I didn’t know a ton about coral reefs going into this book and man, is it full of information about them: how they grow and form (yes, they are animals), who lives among them and what we can do to protect them.
Compared to the human body one and the dinosaurs one, I found this book a little dry (yea, sure, pun intended). That may be because I already knew a bunch of the information in the other books, whereas the whole coral reef business was new to me. Or maybe there’s not a lot of fun you can have with reefs. Most of the humor comes in little asides (and those are all very funny).
As with the human body book this one was narrated by a cute little guy–we don’t find out what he is until much later in the book. The illustrations in this section are really cute (I love Wicks’ art).
But he starts by talking about what coral reefs are. He describes the difference between plants and animals and lets us know that corals are actually animals! We learn how corals form and what gives them their colors. She also tells us about their fragility–they can only thrive between a very limited temperature range–so global warming is a major cause of the destruction of corals.
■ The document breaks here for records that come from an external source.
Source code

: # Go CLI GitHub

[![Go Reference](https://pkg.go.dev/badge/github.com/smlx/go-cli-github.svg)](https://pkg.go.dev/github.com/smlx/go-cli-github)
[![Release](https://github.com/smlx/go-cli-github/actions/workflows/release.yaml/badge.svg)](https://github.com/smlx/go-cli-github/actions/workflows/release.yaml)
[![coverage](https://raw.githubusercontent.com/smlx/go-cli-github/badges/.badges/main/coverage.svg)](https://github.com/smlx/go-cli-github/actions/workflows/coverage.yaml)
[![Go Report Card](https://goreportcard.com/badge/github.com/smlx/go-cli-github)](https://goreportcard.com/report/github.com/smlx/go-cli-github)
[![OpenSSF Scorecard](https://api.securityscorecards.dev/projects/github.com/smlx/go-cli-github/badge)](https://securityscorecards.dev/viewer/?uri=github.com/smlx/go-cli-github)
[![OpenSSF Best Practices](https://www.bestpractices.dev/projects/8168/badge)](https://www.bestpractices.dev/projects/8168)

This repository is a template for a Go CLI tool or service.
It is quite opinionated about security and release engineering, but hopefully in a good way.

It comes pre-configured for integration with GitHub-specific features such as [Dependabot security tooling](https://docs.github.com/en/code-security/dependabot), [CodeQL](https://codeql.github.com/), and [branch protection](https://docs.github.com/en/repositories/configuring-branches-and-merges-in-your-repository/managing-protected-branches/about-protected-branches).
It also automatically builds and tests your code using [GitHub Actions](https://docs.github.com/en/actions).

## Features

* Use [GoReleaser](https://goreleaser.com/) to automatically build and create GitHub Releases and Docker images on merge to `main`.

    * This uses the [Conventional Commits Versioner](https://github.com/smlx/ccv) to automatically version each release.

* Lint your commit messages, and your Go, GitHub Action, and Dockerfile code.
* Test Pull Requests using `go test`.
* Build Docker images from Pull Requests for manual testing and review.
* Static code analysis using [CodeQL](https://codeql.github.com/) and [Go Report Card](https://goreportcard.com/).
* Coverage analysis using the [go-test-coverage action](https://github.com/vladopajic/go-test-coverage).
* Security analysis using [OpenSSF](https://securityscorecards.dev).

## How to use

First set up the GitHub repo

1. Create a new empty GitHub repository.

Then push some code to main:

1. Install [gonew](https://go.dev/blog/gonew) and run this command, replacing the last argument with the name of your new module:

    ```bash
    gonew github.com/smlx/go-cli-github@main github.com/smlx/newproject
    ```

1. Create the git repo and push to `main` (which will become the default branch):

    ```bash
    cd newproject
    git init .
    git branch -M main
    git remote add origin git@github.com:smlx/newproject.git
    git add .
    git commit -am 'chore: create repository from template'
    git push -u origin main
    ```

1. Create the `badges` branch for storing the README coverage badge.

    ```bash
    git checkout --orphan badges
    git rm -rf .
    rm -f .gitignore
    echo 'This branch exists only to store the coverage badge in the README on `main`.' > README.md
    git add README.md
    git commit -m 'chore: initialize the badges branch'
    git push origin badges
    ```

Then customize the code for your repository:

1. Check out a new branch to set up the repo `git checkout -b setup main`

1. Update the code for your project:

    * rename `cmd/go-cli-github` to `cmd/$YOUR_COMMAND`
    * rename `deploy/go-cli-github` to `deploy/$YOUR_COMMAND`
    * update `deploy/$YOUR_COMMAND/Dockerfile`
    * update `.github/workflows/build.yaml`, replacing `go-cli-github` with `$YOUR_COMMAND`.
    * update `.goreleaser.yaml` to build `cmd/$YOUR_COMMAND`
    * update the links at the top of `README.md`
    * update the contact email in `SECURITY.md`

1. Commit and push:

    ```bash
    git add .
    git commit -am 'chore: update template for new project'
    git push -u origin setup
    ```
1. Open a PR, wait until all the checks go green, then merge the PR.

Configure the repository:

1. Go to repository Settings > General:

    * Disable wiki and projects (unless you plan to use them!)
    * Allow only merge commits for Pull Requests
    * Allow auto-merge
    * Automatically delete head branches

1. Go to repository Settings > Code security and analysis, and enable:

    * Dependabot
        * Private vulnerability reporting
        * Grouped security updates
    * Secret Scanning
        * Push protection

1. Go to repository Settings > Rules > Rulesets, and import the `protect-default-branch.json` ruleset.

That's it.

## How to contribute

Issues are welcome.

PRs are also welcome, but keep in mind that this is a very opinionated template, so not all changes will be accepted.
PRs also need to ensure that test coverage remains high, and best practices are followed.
This is bad for many reasons, the first of which is that the reefs are home to hundreds of species of animals
Chapter three is very scientific–explaining the 7 categories of classification of species of coral. And there are beautifully illustrated panels of just a few of the many different kinds of corals (over 6,000 are known). Then we meet some animals that live in the ocean: anemones, jellies, stars, mollusks (including a bit about my favorite, the cuttlefish) up to cartilaginous rays and sharks. And then on to the bony fish like our narrator, a Goby, and parrot fish, eels and seahorse.
Chapter four is the one that ties it all together and shows how we can help the reefs even if we are far away from them. This chapter is very serious but Wicks throws in a ton of little jokes to lighten it. Like that humans are roughly 60% water–so she shows a drawing of a figure with “water pants” (the bottom 60% filled with water) with the caveat that it’s not a realistic representation thankyouverymuch.
And then the book blew my mind. It talks about the water cycle with evaporation and precipitation and then gives this fact: the water on Earth exists in the same amount as when Earth was formed, and it is all the water we will ever have…that means the water you are drinking is the same water that the dinosaurs drank.
Then we learn about air and how we always assumed that plants are the only ones who take CO2 and make it oxygen (with a hilarious drawing of two daisies “eating up the SEE-OH -TOOO and fartin’ out the oxygen.” But it turns out that the main oxygen producers are microscopic ocean dwellers.
Chapter Five is a bit of downer as it shows what the effects of climate change are on the reefs. But it does offer suggestions of what we can do to help. Primarily, stop the damn polluting! Reuse and recycle and be careful of ocean habitats. It also talks of the ways we have benefited from studying aquatic animals–like how we are inspired by the skin and movement of fish and sharks and cuttlefish to make things we can use.
The end of the book has a glossary and bibliography, which is nice too.
So yes, I did enjoy this book quite a lot, it may have just been a lot to process at once. #10yearsof01.